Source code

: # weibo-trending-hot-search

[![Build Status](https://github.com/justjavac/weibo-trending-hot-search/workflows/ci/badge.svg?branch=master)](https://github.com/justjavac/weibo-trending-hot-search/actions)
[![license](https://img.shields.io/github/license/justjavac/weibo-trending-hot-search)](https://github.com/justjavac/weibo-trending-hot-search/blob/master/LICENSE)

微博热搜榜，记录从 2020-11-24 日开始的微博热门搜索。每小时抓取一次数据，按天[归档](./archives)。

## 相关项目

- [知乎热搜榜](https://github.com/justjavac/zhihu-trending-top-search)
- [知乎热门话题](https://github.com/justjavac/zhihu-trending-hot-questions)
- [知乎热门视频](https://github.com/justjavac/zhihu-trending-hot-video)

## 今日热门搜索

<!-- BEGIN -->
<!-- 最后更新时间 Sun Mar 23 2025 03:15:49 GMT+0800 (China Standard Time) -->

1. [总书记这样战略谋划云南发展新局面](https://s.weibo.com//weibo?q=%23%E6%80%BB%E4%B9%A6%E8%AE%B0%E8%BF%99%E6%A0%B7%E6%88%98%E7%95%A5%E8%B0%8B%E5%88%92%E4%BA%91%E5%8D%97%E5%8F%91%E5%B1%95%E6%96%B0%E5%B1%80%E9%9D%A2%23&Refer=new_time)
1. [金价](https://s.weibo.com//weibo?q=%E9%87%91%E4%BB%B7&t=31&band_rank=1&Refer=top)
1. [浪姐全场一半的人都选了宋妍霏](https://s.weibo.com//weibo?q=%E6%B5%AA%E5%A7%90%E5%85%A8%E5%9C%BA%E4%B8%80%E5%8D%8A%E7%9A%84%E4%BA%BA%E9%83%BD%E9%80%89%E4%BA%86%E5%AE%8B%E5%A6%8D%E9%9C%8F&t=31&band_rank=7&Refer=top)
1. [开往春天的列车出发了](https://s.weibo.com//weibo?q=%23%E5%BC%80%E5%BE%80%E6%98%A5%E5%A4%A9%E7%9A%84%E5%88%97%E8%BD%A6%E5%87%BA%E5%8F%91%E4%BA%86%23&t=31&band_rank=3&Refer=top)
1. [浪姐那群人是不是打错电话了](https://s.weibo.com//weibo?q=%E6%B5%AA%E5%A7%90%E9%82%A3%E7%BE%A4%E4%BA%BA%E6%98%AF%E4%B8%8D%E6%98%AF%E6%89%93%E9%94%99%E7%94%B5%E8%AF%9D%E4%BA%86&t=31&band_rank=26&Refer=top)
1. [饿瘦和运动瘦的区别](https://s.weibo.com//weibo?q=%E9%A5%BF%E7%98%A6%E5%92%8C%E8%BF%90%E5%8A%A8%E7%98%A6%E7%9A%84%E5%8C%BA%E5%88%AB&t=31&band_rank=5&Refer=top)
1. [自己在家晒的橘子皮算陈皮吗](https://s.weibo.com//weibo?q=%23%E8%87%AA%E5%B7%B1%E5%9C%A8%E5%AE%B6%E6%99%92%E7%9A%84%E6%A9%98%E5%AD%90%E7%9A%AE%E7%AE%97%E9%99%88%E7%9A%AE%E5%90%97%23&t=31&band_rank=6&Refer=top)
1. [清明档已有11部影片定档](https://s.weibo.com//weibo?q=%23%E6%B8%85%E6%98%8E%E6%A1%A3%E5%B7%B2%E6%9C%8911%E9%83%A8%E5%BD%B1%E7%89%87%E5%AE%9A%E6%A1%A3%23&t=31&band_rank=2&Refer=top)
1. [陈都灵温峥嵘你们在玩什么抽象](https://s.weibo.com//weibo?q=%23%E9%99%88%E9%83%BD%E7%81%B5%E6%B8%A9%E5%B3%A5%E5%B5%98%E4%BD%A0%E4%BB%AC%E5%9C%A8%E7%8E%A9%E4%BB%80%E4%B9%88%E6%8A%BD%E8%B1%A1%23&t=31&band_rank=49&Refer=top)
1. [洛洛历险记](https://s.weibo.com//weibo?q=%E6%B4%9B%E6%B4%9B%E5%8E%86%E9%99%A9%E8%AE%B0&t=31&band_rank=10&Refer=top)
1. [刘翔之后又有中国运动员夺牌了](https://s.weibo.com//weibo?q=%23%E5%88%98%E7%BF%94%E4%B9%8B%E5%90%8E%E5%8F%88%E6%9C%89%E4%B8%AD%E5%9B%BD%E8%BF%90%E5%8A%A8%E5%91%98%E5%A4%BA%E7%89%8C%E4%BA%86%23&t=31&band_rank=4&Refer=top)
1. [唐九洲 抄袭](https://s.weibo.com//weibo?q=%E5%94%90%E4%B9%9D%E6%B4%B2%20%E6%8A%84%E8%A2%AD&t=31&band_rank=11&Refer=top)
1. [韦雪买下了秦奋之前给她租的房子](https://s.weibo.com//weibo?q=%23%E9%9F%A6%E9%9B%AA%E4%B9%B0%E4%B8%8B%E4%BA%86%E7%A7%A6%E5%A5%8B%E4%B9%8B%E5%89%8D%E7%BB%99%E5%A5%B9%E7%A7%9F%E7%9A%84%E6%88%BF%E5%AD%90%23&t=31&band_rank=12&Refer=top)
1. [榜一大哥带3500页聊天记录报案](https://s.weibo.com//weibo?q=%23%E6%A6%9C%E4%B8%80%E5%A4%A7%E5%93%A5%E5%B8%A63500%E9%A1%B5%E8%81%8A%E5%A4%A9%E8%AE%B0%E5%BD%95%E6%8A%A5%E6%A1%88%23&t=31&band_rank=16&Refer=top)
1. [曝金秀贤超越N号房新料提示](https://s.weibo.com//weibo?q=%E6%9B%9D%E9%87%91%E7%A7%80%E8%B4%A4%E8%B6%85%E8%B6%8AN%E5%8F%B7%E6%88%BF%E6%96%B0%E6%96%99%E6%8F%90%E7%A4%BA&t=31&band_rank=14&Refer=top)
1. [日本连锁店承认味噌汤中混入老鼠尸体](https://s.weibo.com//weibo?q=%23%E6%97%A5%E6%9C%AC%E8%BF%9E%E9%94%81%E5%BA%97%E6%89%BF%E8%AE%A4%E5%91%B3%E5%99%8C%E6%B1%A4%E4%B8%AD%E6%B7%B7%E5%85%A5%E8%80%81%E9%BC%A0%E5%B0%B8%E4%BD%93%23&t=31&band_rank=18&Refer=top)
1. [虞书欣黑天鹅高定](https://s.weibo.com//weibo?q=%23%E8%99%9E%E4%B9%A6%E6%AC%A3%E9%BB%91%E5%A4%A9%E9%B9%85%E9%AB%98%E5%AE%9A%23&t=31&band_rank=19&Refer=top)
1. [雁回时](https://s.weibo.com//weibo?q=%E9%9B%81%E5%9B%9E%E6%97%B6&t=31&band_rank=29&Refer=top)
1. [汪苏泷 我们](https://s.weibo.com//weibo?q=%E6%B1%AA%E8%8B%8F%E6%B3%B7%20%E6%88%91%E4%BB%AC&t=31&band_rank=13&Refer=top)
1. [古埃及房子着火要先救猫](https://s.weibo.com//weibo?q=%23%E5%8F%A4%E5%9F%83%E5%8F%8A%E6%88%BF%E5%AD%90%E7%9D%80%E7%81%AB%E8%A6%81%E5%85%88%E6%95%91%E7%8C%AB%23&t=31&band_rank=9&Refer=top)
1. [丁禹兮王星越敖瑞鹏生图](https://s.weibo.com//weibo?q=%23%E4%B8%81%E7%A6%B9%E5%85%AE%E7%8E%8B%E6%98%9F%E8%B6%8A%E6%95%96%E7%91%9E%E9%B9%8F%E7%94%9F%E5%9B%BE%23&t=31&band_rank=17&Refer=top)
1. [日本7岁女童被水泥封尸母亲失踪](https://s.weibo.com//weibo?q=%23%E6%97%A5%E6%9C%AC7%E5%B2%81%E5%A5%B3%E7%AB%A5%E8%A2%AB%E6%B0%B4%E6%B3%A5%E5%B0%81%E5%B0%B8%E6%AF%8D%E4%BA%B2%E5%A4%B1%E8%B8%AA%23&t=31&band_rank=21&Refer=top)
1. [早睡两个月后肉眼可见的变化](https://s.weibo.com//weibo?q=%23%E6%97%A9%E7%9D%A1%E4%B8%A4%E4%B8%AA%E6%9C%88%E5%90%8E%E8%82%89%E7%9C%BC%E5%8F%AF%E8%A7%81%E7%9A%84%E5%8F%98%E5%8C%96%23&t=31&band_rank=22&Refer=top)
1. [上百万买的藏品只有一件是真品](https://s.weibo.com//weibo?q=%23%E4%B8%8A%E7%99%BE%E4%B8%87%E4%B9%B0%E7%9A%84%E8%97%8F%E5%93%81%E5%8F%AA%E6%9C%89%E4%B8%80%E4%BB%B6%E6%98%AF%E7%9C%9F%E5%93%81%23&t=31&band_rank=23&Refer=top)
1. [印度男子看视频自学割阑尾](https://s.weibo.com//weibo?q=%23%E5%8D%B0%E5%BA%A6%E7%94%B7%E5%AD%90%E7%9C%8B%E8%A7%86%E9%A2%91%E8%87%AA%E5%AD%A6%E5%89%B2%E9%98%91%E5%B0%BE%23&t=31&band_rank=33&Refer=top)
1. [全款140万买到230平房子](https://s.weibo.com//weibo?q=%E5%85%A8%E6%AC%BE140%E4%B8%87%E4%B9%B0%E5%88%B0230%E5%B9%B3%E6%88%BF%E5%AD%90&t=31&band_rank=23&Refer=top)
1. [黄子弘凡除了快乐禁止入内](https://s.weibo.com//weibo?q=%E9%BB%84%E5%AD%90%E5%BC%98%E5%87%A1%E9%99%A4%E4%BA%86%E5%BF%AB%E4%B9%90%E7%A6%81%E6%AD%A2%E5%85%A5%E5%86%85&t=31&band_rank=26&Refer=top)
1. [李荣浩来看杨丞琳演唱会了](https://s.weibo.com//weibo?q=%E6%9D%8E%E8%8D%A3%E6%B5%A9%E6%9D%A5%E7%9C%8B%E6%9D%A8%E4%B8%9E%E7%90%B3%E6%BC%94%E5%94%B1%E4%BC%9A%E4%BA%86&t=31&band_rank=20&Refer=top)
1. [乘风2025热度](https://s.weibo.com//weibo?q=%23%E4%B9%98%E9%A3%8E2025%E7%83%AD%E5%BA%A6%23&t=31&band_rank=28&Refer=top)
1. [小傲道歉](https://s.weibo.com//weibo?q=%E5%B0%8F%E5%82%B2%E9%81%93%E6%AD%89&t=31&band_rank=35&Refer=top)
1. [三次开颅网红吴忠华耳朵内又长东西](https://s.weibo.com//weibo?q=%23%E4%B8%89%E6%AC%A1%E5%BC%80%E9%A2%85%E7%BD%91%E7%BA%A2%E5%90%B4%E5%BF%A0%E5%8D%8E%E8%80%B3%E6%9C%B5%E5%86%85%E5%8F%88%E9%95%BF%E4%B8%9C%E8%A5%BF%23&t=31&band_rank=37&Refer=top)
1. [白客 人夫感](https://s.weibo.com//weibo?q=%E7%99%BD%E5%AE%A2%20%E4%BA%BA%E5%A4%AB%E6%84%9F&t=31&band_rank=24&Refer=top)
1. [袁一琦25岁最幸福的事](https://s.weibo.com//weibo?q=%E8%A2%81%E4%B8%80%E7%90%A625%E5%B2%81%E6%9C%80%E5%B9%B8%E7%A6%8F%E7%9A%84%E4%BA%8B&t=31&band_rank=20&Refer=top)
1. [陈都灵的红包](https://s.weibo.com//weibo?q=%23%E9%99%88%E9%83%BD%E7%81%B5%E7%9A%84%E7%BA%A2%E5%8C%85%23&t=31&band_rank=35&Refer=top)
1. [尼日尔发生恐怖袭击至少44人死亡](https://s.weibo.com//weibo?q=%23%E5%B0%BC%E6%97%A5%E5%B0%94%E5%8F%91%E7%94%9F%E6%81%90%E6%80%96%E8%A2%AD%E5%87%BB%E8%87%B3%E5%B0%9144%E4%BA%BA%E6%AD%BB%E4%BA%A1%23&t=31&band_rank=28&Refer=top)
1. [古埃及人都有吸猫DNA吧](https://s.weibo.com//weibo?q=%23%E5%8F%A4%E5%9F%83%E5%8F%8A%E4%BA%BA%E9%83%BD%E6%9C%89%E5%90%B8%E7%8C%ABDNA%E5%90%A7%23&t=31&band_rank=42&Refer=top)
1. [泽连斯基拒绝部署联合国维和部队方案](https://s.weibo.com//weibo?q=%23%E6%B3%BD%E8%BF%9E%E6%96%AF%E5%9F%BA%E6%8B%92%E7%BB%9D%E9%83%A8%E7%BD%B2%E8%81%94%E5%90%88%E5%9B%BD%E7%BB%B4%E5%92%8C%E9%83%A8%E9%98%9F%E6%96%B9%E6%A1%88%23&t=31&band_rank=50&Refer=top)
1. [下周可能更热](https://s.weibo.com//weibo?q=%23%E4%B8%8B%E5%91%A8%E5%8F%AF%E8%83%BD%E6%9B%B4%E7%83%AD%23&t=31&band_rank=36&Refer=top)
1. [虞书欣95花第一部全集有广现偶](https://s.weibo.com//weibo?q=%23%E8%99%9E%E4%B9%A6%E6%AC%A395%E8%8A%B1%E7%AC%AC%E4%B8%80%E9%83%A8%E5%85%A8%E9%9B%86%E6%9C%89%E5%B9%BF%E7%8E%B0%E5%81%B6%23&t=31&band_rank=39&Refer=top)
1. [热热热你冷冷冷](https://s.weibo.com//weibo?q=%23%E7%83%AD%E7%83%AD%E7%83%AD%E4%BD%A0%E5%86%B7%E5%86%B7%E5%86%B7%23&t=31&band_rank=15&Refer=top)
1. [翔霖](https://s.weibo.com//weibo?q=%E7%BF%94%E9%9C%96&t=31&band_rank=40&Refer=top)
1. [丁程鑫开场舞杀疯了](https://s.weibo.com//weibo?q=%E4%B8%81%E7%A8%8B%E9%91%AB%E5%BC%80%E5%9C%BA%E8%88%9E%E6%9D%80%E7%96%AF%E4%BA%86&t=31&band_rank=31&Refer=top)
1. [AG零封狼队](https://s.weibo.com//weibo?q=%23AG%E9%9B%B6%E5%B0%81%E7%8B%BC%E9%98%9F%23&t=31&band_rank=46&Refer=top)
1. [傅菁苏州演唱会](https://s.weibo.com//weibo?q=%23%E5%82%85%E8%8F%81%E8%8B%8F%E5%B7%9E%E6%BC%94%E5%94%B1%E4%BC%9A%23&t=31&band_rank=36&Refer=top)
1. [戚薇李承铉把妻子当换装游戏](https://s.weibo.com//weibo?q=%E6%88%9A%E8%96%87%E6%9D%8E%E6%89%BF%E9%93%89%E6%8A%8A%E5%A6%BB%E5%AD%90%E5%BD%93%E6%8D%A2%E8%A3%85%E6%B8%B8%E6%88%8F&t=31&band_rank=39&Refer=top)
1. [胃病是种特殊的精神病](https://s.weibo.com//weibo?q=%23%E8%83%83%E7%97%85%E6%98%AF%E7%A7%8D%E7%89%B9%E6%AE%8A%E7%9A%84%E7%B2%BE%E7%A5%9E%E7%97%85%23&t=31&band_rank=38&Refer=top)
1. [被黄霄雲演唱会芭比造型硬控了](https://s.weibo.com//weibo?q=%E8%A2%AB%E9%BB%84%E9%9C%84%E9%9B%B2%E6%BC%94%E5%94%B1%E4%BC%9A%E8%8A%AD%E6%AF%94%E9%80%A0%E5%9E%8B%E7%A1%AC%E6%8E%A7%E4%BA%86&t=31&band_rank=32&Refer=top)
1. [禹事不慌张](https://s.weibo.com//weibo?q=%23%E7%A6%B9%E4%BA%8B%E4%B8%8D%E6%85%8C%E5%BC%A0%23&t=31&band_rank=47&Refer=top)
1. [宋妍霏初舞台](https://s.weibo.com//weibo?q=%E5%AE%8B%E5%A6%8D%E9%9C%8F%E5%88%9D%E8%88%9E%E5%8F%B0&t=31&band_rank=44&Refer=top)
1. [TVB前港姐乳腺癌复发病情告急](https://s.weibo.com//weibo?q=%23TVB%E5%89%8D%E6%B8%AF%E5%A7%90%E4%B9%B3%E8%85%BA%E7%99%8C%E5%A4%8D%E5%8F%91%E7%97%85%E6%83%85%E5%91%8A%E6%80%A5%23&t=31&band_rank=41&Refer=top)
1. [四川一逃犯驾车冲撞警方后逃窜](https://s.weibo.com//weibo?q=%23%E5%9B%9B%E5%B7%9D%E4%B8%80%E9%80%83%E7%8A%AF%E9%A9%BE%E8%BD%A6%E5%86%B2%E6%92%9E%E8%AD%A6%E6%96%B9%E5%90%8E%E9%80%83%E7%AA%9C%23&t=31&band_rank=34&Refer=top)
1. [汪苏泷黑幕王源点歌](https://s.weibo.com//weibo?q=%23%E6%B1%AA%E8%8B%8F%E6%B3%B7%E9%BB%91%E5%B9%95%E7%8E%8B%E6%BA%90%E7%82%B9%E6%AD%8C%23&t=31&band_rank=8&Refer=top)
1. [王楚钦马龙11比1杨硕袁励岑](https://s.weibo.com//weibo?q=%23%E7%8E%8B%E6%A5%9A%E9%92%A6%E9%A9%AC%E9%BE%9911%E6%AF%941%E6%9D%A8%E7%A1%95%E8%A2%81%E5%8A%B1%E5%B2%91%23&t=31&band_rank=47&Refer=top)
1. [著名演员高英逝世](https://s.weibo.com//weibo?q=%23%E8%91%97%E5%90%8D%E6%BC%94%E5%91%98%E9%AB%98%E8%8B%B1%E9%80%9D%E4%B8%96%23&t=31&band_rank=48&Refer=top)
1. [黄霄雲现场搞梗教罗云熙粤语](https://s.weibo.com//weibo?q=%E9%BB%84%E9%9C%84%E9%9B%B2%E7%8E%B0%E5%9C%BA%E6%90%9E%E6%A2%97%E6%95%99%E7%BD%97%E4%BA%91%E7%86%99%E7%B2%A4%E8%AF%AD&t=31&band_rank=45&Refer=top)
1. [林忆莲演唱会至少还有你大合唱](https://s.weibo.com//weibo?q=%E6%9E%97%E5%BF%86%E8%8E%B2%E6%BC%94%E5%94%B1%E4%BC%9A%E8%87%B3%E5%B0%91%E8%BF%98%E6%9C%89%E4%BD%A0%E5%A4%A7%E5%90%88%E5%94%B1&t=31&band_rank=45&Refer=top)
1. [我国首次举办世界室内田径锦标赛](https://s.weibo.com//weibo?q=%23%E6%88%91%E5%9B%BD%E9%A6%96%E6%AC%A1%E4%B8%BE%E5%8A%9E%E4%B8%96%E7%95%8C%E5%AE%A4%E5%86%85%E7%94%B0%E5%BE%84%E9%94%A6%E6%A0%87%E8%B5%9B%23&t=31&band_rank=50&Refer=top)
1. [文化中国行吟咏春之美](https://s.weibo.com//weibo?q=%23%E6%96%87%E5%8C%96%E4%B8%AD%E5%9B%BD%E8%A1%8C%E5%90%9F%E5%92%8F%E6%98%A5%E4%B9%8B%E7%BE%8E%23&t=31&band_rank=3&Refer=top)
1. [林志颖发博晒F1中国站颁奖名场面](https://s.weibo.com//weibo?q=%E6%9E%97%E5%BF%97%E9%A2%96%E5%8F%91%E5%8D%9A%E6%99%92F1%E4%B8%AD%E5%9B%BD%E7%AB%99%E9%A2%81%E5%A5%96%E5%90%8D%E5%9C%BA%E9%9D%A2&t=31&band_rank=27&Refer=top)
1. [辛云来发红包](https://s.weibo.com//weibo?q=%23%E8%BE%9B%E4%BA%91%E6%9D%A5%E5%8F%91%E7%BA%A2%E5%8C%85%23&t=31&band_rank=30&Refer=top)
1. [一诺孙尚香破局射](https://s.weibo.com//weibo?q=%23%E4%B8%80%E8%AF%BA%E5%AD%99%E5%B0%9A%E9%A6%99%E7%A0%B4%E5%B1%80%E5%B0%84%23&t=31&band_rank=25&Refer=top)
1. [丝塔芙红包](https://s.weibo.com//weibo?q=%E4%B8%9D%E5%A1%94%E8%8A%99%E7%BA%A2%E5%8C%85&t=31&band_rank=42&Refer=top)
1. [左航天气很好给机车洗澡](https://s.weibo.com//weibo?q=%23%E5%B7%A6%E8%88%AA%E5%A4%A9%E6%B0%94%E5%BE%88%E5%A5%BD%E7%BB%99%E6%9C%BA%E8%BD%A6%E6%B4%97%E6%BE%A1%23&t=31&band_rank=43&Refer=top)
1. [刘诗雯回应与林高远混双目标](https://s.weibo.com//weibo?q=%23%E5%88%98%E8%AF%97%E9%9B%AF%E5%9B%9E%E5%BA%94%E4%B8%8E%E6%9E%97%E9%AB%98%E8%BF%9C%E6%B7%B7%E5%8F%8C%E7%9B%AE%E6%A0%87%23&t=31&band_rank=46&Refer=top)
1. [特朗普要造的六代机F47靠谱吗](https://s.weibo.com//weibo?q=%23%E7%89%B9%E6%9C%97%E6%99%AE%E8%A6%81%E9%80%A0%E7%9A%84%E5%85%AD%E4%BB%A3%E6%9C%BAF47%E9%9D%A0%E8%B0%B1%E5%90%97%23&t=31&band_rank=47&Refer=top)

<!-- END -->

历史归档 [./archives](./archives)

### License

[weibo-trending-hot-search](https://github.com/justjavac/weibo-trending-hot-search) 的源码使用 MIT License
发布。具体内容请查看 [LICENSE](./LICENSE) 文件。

**What is being asked**
Please output the line that contains "1. [左航天气很好给机车洗" and every line after it in the entries above, exactly, and nothing more.

**Exercise result**
1. [左航天气很好给机车洗澡](https://s.weibo.com//weibo?q=%23%E5%B7%A6%E8%88%AA%E5%A4%A9%E6%B0%94%E5%BE%88%E5%A5%BD%E7%BB%99%E6%9C%BA%E8%BD%A6%E6%B4%97%E6%BE%A1%23&t=31&band_rank=43&Refer=top)
1. [刘诗雯回应与林高远混双目标](https://s.weibo.com//weibo?q=%23%E5%88%98%E8%AF%97%E9%9B%AF%E5%9B%9E%E5%BA%94%E4%B8%8E%E6%9E%97%E9%AB%98%E8%BF%9C%E6%B7%B7%E5%8F%8C%E7%9B%AE%E6%A0%87%23&t=31&band_rank=46&Refer=top)
1. [特朗普要造的六代机F47靠谱吗](https://s.weibo.com//weibo?q=%23%E7%89%B9%E6%9C%97%E6%99%AE%E8%A6%81%E9%80%A0%E7%9A%84%E5%85%AD%E4%BB%A3%E6%9C%BAF47%E9%9D%A0%E8%B0%B1%E5%90%97%23&t=31&band_rank=47&Refer=top)

<!-- END -->

历史归档 [./archives](./archives)

### License

[weibo-trending-hot-search](https://github.com/justjavac/weibo-trending-hot-search) 的源码使用 MIT License
发布。具体内容请查看 [LICENSE](./LICENSE) 文件。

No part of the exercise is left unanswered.